*** Data extracts Section Begins ***
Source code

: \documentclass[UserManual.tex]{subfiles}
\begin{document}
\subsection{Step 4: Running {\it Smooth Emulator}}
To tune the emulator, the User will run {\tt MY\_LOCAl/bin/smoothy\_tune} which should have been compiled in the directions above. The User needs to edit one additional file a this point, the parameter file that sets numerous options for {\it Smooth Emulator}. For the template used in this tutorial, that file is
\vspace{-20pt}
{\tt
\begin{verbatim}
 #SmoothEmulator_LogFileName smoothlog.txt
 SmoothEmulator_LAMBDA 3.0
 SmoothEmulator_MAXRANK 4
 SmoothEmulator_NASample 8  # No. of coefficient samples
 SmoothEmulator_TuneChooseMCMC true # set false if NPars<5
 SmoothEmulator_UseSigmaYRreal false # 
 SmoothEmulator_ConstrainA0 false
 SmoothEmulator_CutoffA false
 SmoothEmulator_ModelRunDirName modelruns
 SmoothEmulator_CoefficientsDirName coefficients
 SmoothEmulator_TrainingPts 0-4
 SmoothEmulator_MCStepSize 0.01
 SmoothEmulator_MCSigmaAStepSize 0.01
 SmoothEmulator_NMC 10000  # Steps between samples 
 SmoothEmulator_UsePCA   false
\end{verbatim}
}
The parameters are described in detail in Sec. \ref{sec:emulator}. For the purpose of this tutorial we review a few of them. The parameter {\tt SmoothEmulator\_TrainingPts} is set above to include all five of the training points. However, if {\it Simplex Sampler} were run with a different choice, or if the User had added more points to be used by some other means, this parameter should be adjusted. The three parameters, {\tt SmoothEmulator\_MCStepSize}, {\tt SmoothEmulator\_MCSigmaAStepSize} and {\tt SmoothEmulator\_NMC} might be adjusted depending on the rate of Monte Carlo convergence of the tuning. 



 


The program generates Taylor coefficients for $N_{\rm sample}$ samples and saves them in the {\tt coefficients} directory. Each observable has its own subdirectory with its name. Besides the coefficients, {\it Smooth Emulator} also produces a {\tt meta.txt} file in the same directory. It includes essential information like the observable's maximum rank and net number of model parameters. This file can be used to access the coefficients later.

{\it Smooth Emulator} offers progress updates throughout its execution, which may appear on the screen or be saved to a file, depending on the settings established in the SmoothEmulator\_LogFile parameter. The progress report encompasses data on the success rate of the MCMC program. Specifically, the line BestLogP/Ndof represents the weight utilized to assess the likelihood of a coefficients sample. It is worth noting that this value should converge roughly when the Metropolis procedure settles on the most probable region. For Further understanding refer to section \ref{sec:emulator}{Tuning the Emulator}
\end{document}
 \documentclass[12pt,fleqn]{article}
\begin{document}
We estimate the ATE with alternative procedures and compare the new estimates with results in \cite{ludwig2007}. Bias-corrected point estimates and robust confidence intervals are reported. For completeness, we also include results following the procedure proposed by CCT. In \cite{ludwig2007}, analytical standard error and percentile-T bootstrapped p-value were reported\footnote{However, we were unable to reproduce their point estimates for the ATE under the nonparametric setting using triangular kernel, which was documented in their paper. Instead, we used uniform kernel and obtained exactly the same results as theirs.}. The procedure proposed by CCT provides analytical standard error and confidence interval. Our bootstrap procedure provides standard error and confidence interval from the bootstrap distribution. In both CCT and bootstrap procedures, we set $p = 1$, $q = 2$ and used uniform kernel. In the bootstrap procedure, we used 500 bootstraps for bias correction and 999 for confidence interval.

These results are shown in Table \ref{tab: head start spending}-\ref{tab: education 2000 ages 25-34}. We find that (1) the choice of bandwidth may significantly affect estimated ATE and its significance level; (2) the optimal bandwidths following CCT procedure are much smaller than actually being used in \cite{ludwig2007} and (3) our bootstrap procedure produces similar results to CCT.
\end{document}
*** Data extracts Section Ends ***
- Problem to work on -
Every record must be transcribed exactly, with no line skipped.

- Solution for this exercise -
Source code

: \documentclass[UserManual.tex]{subfiles}
\begin{document}
\subsection{Step 4: Running {\it Smooth Emulator}}
To tune the emulator, the User will run {\tt MY\_LOCAl/bin/smoothy\_tune} which should have been compiled in the directions above. The User needs to edit one additional file a this point, the parameter file that sets numerous options for {\it Smooth Emulator}. For the template used in this tutorial, that file is
\vspace{-20pt}
{\tt
\begin{verbatim}
 #SmoothEmulator_LogFileName smoothlog.txt
 SmoothEmulator_LAMBDA 3.0
 SmoothEmulator_MAXRANK 4
 SmoothEmulator_NASample 8  # No. of coefficient samples
 SmoothEmulator_TuneChooseMCMC true # set false if NPars<5
 SmoothEmulator_UseSigmaYRreal false # 
 SmoothEmulator_ConstrainA0 false
 SmoothEmulator_CutoffA false
 SmoothEmulator_ModelRunDirName modelruns
 SmoothEmulator_CoefficientsDirName coefficients
 SmoothEmulator_TrainingPts 0-4
 SmoothEmulator_MCStepSize 0.01
 SmoothEmulator_MCSigmaAStepSize 0.01
 SmoothEmulator_NMC 10000  # Steps between samples 
 SmoothEmulator_UsePCA   false
\end{verbatim}
}
The parameters are described in detail in Sec. \ref{sec:emulator}. For the purpose of this tutorial we review a few of them. The parameter {\tt SmoothEmulator\_TrainingPts} is set above to include all five of the training points. However, if {\it Simplex Sampler} were run with a different choice, or if the User had added more points to be used by some other means, this parameter should be adjusted. The three parameters, {\tt SmoothEmulator\_MCStepSize}, {\tt SmoothEmulator\_MCSigmaAStepSize} and {\tt SmoothEmulator\_NMC} might be adjusted depending on the rate of Monte Carlo convergence of the tuning. 



 


The program generates Taylor coefficients for $N_{\rm sample}$ samples and saves them in the {\tt coefficients} directory. Each observable has its own subdirectory with its name. Besides the coefficients, {\it Smooth Emulator} also produces a {\tt meta.txt} file in the same directory. It includes essential information like the observable's maximum rank and net number of model parameters. This file can be used to access the coefficients later.

{\it Smooth Emulator} offers progress updates throughout its execution, which may appear on the screen or be saved to a file, depending on the settings established in the SmoothEmulator\_LogFile parameter. The progress report encompasses data on the success rate of the MCMC program. Specifically, the line BestLogP/Ndof represents the weight utilized to assess the likelihood of a coefficients sample. It is worth noting that this value should converge roughly when the Metropolis procedure settles on the most probable region. For Further understanding refer to section \ref{sec:emulator}{Tuning the Emulator}
\end{document}
 \documentclass[12pt,fleqn]{article}
\begin{document}
We estimate the ATE with alternative procedures and compare the new estimates with results in \cite{ludwig2007}. Bias-corrected point estimates and robust confidence intervals are reported. For completeness, we also include results following the procedure proposed by CCT. In \cite{ludwig2007}, analytical standard error and percentile-T bootstrapped p-value were reported\footnote{However, we were unable to reproduce their point estimates for the ATE under the nonparametric setting using triangular kernel, which was documented in their paper. Instead, we used uniform kernel and obtained exactly the same results as theirs.}. The procedure proposed by CCT provides analytical standard error and confidence interval. Our bootstrap procedure provides standard error and confidence interval from the bootstrap distribution. In both CCT and bootstrap procedures, we set $p = 1$, $q = 2$ and used uniform kernel. In the bootstrap procedure, we used 500 bootstraps for bias correction and 999 for confidence interval.

These results are shown in Table \ref{tab: head start spending}-\ref{tab: education 2000 ages 25-34}. We find that (1) the choice of bandwidth may significantly affect estimated ATE and its significance level; (2) the optimal bandwidths following CCT procedure are much smaller than actually being used in \cite{ludwig2007} and (3) our bootstrap procedure produces similar results to CCT.
\end{document}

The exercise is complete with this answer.